▶ _Data to examine_:
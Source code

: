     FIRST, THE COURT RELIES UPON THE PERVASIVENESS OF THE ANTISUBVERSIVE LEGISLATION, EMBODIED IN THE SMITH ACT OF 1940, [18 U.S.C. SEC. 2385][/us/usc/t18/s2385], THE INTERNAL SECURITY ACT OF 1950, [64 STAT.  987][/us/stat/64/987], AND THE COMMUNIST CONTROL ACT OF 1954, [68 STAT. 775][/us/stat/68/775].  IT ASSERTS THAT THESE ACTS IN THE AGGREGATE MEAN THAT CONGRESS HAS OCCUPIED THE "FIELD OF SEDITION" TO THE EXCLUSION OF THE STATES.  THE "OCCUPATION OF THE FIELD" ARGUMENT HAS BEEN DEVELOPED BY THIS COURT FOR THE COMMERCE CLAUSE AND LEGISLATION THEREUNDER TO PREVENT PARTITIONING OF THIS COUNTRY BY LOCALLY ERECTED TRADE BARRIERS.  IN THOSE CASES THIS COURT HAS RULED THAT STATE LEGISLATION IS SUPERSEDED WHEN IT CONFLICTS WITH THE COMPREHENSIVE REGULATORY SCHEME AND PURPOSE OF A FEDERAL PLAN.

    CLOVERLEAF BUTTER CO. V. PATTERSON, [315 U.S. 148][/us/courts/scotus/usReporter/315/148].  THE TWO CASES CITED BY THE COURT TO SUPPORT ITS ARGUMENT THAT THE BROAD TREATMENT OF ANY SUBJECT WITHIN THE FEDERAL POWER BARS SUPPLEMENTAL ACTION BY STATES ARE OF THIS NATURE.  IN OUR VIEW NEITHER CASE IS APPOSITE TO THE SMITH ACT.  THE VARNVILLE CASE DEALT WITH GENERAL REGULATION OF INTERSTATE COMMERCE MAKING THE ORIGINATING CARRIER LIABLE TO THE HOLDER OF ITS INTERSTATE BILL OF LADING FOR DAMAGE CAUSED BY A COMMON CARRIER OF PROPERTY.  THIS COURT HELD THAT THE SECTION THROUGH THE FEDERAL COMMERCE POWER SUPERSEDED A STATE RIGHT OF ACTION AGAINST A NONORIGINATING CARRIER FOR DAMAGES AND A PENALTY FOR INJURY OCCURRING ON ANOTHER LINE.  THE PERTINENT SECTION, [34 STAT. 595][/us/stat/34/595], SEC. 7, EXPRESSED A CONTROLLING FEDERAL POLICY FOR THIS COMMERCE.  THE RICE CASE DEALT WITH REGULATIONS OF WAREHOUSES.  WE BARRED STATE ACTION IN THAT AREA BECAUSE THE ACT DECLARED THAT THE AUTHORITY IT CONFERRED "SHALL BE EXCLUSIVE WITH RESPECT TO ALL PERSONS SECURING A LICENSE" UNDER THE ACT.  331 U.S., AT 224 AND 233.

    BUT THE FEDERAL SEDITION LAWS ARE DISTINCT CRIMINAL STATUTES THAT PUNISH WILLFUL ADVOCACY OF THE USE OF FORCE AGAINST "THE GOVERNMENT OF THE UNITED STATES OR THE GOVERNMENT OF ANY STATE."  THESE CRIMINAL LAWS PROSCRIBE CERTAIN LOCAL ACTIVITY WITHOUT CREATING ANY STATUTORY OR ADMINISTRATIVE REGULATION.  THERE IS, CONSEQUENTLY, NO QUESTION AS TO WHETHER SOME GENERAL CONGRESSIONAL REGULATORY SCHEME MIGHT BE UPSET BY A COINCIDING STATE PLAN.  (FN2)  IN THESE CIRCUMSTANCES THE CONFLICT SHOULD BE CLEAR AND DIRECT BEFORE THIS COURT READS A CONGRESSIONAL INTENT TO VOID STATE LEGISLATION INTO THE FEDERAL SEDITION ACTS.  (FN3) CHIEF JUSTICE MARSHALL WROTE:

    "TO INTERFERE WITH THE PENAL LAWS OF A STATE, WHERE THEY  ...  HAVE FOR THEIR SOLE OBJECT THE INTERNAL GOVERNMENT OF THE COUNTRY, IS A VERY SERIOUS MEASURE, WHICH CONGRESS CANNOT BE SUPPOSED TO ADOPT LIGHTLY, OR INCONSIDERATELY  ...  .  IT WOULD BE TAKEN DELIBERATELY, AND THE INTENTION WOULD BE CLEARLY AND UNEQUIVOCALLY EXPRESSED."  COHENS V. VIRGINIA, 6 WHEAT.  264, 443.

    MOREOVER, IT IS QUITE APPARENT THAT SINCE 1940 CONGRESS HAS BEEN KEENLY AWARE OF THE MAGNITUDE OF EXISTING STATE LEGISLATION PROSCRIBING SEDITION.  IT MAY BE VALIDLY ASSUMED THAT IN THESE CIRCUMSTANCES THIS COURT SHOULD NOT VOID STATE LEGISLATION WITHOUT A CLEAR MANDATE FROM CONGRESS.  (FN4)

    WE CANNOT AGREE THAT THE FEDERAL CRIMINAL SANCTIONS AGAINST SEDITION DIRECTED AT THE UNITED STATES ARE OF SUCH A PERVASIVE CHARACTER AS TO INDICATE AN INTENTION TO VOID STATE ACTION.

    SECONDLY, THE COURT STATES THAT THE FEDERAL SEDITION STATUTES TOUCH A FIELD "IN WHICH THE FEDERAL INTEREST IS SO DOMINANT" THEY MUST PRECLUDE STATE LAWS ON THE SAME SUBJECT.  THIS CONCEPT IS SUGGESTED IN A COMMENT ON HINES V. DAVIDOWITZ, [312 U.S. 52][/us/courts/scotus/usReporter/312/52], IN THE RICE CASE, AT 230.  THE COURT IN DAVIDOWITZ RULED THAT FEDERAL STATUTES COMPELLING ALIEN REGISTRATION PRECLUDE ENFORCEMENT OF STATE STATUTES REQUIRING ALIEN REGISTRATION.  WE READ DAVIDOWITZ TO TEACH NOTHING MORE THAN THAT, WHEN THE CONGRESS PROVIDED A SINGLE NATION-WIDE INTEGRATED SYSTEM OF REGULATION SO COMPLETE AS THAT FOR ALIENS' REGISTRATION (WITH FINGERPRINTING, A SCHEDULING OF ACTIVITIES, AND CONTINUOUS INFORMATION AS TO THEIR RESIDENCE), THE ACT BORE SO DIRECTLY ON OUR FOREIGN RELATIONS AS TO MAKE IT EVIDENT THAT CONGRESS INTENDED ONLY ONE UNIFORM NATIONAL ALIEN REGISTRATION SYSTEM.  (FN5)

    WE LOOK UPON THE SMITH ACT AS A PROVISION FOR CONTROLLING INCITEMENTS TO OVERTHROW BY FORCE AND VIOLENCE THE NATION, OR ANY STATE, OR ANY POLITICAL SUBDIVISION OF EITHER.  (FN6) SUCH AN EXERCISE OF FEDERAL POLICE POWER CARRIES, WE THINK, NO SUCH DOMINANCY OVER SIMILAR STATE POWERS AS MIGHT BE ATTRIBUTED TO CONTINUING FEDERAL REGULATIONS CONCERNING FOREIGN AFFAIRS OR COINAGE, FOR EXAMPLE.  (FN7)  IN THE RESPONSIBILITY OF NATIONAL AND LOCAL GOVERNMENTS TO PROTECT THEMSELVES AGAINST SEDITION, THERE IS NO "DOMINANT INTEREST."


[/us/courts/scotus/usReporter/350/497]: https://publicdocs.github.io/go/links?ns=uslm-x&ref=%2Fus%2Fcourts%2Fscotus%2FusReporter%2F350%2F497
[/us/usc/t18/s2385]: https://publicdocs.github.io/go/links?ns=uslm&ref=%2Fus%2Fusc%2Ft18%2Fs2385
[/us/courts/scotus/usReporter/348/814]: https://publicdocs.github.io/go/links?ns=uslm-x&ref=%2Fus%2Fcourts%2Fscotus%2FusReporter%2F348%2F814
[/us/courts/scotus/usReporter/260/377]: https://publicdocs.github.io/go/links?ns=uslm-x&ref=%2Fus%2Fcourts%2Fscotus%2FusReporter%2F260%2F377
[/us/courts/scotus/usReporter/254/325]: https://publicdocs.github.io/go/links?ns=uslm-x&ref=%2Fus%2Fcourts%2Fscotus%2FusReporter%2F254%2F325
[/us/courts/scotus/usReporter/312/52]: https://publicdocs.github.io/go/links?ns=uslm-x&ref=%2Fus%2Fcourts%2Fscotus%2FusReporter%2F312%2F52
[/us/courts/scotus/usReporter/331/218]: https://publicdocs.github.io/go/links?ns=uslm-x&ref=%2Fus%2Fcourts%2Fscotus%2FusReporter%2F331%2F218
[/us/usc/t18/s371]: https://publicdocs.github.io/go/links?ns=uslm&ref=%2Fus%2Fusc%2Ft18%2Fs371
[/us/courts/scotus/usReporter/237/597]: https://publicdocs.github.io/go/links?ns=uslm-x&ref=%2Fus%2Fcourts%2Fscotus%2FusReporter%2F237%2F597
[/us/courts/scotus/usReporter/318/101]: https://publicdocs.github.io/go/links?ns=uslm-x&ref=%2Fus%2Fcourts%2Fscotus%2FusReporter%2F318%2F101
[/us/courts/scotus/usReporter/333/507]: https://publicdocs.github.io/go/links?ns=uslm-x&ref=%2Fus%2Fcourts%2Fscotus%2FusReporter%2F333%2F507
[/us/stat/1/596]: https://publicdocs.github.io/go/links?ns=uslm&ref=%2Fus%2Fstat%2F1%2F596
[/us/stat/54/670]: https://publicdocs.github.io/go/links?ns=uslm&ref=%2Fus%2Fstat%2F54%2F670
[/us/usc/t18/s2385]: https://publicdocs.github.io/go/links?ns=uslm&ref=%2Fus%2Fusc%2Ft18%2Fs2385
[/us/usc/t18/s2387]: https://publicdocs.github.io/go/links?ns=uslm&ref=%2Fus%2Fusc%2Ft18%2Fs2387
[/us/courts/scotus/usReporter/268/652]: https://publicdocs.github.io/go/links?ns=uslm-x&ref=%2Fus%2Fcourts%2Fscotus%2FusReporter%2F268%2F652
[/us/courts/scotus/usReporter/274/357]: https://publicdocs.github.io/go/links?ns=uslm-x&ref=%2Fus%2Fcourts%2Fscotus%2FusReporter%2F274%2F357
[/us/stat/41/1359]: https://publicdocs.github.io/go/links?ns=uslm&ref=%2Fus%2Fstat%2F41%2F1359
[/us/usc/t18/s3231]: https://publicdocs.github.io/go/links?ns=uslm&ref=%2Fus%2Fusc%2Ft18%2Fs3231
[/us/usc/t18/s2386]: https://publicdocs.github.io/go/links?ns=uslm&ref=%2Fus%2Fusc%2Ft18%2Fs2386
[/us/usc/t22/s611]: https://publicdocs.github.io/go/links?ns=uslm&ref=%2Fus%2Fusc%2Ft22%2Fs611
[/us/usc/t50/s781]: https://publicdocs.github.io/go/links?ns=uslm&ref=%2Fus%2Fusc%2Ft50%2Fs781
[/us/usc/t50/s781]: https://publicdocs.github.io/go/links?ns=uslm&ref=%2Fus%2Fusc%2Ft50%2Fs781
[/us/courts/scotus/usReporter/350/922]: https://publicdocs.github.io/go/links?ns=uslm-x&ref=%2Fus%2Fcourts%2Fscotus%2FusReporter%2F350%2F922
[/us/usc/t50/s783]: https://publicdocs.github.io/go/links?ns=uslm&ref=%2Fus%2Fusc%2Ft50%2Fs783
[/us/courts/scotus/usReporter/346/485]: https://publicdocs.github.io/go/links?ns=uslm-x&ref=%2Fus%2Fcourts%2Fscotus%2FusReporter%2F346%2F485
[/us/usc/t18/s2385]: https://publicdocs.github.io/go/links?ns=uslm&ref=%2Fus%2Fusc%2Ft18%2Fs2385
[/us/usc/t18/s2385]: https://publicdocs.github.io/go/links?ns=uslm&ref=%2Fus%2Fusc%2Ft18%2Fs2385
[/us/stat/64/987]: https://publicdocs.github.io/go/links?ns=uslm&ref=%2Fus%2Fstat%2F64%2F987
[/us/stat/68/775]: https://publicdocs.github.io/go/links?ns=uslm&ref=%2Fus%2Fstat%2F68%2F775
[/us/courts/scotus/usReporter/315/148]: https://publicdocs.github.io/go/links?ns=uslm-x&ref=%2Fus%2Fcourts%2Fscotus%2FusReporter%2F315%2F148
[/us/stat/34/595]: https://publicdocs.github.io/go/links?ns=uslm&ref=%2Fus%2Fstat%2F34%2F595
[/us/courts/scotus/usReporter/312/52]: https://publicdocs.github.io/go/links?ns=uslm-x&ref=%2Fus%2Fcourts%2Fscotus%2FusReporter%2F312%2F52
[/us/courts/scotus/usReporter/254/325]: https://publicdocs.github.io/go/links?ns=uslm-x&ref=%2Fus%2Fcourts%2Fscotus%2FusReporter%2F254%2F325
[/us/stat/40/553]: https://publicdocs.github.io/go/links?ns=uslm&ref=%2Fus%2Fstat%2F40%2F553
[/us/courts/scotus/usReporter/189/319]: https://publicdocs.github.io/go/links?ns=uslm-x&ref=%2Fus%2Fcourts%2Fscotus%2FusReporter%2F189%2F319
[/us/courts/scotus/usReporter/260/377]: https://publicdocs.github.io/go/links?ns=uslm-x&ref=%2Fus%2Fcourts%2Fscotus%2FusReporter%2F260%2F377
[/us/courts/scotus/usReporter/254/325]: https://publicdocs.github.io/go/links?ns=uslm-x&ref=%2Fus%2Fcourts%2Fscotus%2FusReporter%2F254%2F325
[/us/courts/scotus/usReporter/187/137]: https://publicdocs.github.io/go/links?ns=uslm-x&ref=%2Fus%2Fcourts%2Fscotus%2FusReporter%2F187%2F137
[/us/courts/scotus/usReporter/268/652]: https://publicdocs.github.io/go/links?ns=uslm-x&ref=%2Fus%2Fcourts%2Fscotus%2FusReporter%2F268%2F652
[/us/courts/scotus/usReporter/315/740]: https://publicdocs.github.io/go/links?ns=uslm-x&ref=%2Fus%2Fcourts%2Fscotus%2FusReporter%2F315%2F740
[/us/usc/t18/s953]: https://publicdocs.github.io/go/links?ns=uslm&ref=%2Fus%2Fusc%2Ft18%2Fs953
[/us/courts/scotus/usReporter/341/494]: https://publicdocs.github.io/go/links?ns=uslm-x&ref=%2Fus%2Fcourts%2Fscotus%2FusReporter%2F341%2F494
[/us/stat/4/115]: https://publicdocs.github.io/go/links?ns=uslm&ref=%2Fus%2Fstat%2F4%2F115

▶ _Requirement_: What lines of the listing above hold "CANNOT"? Copy all of them.

▶ _Reply to the task_:
    "TO INTERFERE WITH THE PENAL LAWS OF A STATE, WHERE THEY  ...  HAVE FOR THEIR SOLE OBJECT THE INTERNAL GOVERNMENT OF THE COUNTRY, IS A VERY SERIOUS MEASURE, WHICH CONGRESS CANNOT BE SUPPOSED TO ADOPT LIGHTLY, OR INCONSIDERATELY  ...  .  IT WOULD BE TAKEN DELIBERATELY, AND THE INTENTION WOULD BE CLEARLY AND UNEQUIVOCALLY EXPRESSED."  COHENS V. VIRGINIA, 6 WHEAT.  264, 443.
    WE CANNOT AGREE THAT THE FEDERAL CRIMINAL SANCTIONS AGAINST SEDITION DIRECTED AT THE UNITED STATES ARE OF SUCH A PERVASIVE CHARACTER AS TO INDICATE AN INTENTION TO VOID STATE ACTION.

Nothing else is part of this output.